Topics:  Joseph W. Frazer, Henry J. Kaiser

Automobile Magnate Terms Kaiser's Idea Ridiculous

St. Petersburg Times
6 December 1942

NEW YORK—(AP)—Joseph W. Fraser, president of the Willys-Overland company and a director of the automotive council for war production, yesterday termed "ridiculous" the suggestion of West Coast Shipbuilder Henry J. Kaiser that the automobile industry plan 1945 model cars now and accept war bonds as down payment.

"If we should go out now and begin to design for 1945, it would defeat the purpose of the automotive council and the great accomplishments the automobile industry has made to win this war," Fraser said at a press conference.

Kaiser made the suggestion Friday night in an address before a convention session of the National Association of Manufacturers here.

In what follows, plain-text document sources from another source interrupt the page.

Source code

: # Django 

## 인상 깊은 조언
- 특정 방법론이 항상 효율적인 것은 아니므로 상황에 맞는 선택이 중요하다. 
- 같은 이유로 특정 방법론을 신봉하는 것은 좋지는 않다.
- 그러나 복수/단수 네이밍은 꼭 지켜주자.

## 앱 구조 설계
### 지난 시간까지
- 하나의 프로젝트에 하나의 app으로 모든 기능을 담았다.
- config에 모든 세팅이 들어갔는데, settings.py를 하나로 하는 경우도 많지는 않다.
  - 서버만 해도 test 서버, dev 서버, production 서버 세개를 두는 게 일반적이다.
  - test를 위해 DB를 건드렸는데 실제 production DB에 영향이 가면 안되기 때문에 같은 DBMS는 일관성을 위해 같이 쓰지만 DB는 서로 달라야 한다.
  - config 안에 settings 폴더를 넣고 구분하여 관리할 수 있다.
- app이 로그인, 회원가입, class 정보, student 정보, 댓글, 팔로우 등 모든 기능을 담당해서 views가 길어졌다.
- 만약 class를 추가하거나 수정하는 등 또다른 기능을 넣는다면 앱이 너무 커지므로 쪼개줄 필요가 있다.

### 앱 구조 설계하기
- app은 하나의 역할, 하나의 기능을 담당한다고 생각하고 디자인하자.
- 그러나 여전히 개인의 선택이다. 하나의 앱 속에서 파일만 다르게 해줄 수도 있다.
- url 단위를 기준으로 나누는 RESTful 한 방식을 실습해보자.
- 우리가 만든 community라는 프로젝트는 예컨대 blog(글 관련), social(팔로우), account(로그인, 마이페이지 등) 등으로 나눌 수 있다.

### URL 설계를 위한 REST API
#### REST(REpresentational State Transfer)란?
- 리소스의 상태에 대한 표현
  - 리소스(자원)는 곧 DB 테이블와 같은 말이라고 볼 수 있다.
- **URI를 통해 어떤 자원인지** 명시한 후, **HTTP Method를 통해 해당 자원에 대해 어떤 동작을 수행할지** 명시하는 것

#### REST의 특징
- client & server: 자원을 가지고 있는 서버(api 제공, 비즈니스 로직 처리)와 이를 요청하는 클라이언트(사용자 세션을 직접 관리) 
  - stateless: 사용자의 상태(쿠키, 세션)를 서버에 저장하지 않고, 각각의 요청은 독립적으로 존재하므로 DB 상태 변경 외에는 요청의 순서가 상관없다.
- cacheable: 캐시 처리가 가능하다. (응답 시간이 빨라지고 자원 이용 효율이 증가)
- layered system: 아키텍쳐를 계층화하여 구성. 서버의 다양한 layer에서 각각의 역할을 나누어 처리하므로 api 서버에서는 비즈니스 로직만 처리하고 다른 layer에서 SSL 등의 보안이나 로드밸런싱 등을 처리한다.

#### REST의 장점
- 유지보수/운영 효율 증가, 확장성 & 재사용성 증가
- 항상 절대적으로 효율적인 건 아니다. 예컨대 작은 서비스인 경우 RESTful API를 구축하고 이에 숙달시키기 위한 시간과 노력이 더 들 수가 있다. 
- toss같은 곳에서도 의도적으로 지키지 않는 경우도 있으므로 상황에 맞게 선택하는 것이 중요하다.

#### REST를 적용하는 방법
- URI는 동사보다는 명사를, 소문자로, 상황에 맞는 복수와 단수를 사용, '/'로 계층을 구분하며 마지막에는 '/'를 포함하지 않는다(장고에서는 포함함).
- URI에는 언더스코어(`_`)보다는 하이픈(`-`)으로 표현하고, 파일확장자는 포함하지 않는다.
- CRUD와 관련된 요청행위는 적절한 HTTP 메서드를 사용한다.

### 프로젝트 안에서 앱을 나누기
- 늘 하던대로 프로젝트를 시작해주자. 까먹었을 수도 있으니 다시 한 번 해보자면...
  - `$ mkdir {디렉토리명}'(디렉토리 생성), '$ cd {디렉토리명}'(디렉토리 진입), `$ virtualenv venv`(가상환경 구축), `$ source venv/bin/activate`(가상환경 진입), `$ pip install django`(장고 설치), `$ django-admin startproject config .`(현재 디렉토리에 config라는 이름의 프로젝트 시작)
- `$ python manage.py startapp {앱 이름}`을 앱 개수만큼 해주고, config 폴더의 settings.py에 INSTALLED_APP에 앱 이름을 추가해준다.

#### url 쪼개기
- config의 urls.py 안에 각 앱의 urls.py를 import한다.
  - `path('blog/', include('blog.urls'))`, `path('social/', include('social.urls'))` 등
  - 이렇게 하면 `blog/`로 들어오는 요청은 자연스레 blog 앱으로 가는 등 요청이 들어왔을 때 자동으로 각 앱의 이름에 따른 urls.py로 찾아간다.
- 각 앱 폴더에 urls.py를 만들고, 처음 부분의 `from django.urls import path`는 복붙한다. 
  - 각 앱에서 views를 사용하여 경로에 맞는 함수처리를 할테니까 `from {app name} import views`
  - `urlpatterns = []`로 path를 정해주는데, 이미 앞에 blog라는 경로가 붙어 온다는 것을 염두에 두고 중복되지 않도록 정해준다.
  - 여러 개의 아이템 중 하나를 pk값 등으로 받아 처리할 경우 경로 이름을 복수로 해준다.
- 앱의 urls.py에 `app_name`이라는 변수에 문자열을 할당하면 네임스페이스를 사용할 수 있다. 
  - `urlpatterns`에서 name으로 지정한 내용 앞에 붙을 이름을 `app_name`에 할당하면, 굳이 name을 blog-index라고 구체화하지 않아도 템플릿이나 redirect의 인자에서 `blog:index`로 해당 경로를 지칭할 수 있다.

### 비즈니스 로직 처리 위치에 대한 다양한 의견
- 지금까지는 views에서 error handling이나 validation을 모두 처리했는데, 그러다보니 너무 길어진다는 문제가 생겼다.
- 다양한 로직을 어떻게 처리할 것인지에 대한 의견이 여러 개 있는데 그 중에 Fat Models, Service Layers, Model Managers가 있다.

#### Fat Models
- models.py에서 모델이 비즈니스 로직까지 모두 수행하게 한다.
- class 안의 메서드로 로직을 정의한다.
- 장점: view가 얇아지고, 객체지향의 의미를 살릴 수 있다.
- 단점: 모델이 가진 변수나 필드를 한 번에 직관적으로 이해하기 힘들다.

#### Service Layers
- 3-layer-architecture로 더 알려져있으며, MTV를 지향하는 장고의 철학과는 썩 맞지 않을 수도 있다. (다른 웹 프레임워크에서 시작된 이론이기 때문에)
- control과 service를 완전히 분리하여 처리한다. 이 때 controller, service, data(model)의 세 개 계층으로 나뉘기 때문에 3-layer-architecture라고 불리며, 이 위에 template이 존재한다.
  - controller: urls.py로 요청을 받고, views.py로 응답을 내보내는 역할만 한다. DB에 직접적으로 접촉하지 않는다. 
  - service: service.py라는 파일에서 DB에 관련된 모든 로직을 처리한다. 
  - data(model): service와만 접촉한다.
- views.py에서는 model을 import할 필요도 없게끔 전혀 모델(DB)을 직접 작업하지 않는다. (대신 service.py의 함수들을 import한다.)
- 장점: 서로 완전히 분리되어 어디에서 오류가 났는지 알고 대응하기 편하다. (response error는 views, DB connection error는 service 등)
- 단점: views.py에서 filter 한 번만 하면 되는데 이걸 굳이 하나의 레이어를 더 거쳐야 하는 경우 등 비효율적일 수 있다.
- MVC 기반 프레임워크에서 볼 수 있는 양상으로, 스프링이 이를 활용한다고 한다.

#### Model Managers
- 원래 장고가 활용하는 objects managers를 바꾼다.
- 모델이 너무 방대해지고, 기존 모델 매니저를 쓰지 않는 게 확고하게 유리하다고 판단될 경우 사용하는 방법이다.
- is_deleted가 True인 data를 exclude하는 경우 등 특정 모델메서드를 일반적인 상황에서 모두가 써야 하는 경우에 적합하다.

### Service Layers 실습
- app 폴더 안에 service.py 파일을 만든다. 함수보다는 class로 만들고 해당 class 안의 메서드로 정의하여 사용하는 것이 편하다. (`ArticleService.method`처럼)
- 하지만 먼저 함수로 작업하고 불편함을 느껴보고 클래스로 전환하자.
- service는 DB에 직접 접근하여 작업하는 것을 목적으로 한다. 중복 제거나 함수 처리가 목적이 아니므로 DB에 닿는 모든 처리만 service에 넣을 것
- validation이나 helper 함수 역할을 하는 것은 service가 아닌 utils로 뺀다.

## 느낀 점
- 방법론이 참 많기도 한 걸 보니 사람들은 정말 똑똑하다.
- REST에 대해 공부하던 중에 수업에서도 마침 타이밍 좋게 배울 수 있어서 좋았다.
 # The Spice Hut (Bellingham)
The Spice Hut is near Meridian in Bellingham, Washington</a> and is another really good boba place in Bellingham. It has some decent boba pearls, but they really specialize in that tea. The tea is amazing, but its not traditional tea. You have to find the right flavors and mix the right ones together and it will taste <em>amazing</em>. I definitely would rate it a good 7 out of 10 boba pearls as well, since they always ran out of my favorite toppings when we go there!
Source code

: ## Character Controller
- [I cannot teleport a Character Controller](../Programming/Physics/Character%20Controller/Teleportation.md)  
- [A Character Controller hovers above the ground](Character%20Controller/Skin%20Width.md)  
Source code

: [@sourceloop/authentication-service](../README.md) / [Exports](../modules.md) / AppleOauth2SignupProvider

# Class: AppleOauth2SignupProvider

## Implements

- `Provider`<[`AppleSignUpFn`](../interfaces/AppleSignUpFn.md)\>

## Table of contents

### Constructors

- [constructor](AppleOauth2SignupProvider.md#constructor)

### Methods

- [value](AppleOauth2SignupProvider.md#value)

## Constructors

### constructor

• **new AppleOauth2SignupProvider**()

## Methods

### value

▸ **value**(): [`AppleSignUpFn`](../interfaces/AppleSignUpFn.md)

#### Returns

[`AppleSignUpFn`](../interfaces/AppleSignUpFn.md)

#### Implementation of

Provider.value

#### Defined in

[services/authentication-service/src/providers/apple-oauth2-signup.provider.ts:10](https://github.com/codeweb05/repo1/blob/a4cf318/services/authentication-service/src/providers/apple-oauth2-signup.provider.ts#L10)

"We hesitate to bid our hand until it is dealt," Fraser said. "We don't know what the 1945 economy will be nor what the 1945 automobile ought to be, or if 1945 will be the year of the end of the war. It might be 1955.

"As for taking war bonds, the government has asked all of us to keep war bonds non-negotiable. If I'm not mistaken, it is illegal to transfer war bonds, and it would be an inflationary step, not a step to combat inflation.

"Kaiser has done a great job as a shipbuilder, and I am not depreciating his war effort, but I think his challenge to automobile men is as half-baked as some of his other statements, such as the proposal to build thousands of cargo planes."

Fraser declared that "the scarcest thing on earth is a draftsman, and next, an engineer who can give suggestions for the draftsman to work on."

"As an automobile man for 30 years," he contended, "I resent a west coast shipbuilder asking us if we have the courage to plan post-war automobiles when the president of the United States has requested that we forego all work which would take away from the war effort to assure a competitive position after the war."

Forecasting that "there will be few luxury cars after the war," Fraser said the industry anticipated a demand for lighter, smaller cars.

"I think the public is being misled by all these pictures of plastic models with glass tops, done by artists who probably wouldn't want to sit under those tops in summer and sweat," he added.